On a log-gamma definite integral A very famous log-gamma integral due to Raabe is
$$\int_0^1 \log \Gamma (x) \, dx = \frac{1}{2} \log (2\pi).$$
Several proofs of this result can be found here.
I would like to known about the evaluation of the similar looking log-gamma integral

$$I = \int_0^1 \frac{\log \Gamma (x)}{1 - x} \, dx.$$

I very much doubt a closed-form solution for this integral can be found, though I would really like to see one if it could be found (we live in hope you see). Here is what I have managed to come up with so far. Integrating by parts gives
$$I = \int_0^1 \log (1 - x) \psi (x) \, dx.$$
Here $\psi (x)$ is the digamma function. Expanding the log term, after swapping the order of the summation with the integration we have
$$I = -\sum_{n = 1}^\infty \frac{1}{n} \int_0^1 x^n \psi (x) \, dx.$$
Now amazingly, a closed form solution for $\int_0^1 x^n \psi (x) \, dx$ exists. It is
$$\int_0^1 x^n \psi (x) \, dx = \sum_{k = 0}^{n - 1} (-1)^k \binom{n}{k} \left (\zeta'(-k) - \frac{B_{k + 1} H_k}{k + 1} \right ).$$
Thus
$$I = \sum_{n = 1}^\infty \sum_{k = 0}^{n - 1} \frac{(-1)^{k + 1}}{n} \binom{n}{k} \left (\zeta'(-k) - \frac{B_{k + 1} H_k}{k + 1} \right ).$$
Here $H_n$ is the $n$th harmonic number, $B_n$ is the $n$th Bernoulli number, while $\zeta' (x)$ denotes the derivative of the Riemann zeta function. I am guessing not much more can be done with these sums.
Any other alternative approaches one could try?
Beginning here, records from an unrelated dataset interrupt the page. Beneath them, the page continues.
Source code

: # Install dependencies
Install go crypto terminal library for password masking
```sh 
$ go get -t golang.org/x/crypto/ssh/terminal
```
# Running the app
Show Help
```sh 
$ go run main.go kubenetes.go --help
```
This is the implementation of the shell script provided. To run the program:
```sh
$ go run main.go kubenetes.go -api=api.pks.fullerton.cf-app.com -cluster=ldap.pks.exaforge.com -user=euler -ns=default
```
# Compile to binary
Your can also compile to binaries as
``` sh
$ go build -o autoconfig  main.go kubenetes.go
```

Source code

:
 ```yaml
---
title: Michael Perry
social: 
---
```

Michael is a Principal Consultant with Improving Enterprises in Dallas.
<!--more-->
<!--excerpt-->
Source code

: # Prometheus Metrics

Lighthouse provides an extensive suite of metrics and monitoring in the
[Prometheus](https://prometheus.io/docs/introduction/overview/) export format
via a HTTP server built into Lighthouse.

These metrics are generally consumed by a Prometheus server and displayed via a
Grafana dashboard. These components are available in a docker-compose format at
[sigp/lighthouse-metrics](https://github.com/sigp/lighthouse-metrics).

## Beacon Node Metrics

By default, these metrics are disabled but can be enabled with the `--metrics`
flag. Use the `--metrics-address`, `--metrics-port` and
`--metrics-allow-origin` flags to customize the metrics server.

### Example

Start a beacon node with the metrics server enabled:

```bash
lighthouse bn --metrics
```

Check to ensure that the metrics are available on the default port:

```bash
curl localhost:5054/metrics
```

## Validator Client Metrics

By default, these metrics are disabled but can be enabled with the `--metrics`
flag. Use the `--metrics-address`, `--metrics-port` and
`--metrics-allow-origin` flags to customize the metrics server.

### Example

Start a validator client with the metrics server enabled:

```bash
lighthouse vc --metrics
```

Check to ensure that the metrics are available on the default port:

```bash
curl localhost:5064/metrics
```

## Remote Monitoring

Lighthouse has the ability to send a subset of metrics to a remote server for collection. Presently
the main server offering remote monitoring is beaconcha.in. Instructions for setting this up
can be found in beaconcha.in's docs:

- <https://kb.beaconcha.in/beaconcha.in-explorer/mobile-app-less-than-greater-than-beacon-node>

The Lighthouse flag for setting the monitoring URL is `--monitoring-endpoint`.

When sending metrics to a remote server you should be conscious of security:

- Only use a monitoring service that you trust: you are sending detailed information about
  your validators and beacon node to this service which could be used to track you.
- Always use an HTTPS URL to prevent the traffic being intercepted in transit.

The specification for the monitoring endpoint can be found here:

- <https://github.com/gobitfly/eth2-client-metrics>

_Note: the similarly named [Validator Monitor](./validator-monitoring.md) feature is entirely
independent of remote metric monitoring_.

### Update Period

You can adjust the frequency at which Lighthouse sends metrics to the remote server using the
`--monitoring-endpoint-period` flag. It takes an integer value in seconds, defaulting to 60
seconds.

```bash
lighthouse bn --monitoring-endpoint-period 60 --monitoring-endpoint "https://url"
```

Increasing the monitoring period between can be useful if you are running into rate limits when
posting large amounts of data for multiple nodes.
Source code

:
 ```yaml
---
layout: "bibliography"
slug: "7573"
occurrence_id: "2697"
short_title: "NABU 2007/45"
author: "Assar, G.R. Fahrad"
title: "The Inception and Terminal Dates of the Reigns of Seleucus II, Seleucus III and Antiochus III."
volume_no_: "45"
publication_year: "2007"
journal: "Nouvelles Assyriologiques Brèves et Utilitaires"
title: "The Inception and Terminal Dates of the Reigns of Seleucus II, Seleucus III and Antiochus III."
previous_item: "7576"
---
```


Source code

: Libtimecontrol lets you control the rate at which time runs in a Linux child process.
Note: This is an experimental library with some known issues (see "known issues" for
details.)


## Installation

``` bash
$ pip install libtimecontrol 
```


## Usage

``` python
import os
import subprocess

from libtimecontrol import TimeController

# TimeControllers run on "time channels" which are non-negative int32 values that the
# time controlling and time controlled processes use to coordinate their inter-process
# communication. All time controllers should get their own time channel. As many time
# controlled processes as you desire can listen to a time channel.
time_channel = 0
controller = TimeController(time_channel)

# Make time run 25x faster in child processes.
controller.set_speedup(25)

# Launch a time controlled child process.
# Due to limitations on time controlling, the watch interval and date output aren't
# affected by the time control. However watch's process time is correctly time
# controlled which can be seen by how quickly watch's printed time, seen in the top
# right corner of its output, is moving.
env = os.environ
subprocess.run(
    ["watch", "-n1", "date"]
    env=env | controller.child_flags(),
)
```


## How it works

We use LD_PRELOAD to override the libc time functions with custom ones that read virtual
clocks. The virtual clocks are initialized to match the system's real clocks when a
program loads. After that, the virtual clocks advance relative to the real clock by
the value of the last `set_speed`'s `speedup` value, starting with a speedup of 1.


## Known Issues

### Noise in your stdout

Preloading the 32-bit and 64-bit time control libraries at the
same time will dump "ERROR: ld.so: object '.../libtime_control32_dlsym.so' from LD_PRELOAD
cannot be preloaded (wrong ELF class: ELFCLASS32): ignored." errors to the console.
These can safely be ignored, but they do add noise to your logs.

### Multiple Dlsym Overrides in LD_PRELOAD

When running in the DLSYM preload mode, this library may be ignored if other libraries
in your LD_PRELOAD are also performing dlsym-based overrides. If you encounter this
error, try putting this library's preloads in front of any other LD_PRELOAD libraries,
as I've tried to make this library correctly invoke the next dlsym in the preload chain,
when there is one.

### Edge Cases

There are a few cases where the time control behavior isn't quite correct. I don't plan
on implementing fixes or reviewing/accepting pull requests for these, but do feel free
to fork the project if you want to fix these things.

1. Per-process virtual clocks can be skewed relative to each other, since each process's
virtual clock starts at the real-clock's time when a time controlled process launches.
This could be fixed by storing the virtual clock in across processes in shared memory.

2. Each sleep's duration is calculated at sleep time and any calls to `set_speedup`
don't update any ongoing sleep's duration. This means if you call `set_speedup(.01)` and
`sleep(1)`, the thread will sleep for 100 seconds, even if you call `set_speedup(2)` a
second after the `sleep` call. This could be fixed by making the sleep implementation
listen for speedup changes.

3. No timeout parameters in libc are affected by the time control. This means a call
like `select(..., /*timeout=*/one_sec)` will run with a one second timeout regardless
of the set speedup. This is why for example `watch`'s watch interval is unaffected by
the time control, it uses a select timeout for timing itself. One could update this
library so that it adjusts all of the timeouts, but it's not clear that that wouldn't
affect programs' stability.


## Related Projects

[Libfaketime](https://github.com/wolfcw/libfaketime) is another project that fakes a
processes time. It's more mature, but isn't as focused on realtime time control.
 A: Developing as series around $x=1$, we have
$$\frac{\log (\Gamma (x))}{1-x}=-\sum_{n=0}^\infty \frac{\psi ^{(n)}(1)}{\Gamma (n+2)} (x-1)^n$$
$$\int_0^1\frac{\log (\Gamma (x))}{1-x}\,dx=\sum_{n=0}^\infty (-1)^{n+1}\frac{ \psi ^{(n)}(1)}{(n+1) \Gamma (n+2)}$$
The problem is that the convergence is quite slow. Summing up to $k$, we have
$$\left(
\begin{array}{cc}
 k & \text{partial sum} \\
 10 & 1.32631 \\
 100 & 1.40004 \\
 1000 & 1.40798 \\
\cdots & \cdots \\
\infty & 1.41321
\end{array}
\right)$$
A: By changing $x=1-t$, the integral reads
\begin{align}
 I &= \int_0^1 \frac{\log \Gamma (x)}{1 - x} \, dx\\
 &=\int_0^1\frac{\log \Gamma (1-t)}t \, dt
\end{align}
Then, using the identity (DLMF)
\begin{equation}
 \sum_{k=2}^{\infty}\frac{\zeta\left(k\right)}{k}t^{k}=-\gamma t+\ln\Gamma\left(1-t\right)
\end{equation}
one obtains, by swapping summation and integral,
\begin{align}
 I&=\int_0^\infty\left[\gamma t+\sum_{k=2}^{\infty}\frac{\zeta\left(k\right)}{k}t^{k}\right]\frac{dt}{t}\\
 &=\gamma+\sum_{k=2}^{\infty}\frac{\zeta\left(k\right)}{k^2}
\end{align}
The series can be made more rapidly convergent by introducing the Basel series:
\begin{equation}
 I=\frac{\pi^2}{6}-1+\gamma+\sum_{k=2}^{\infty}\frac{\zeta\left(k\right)-1}{k^2}
\end{equation}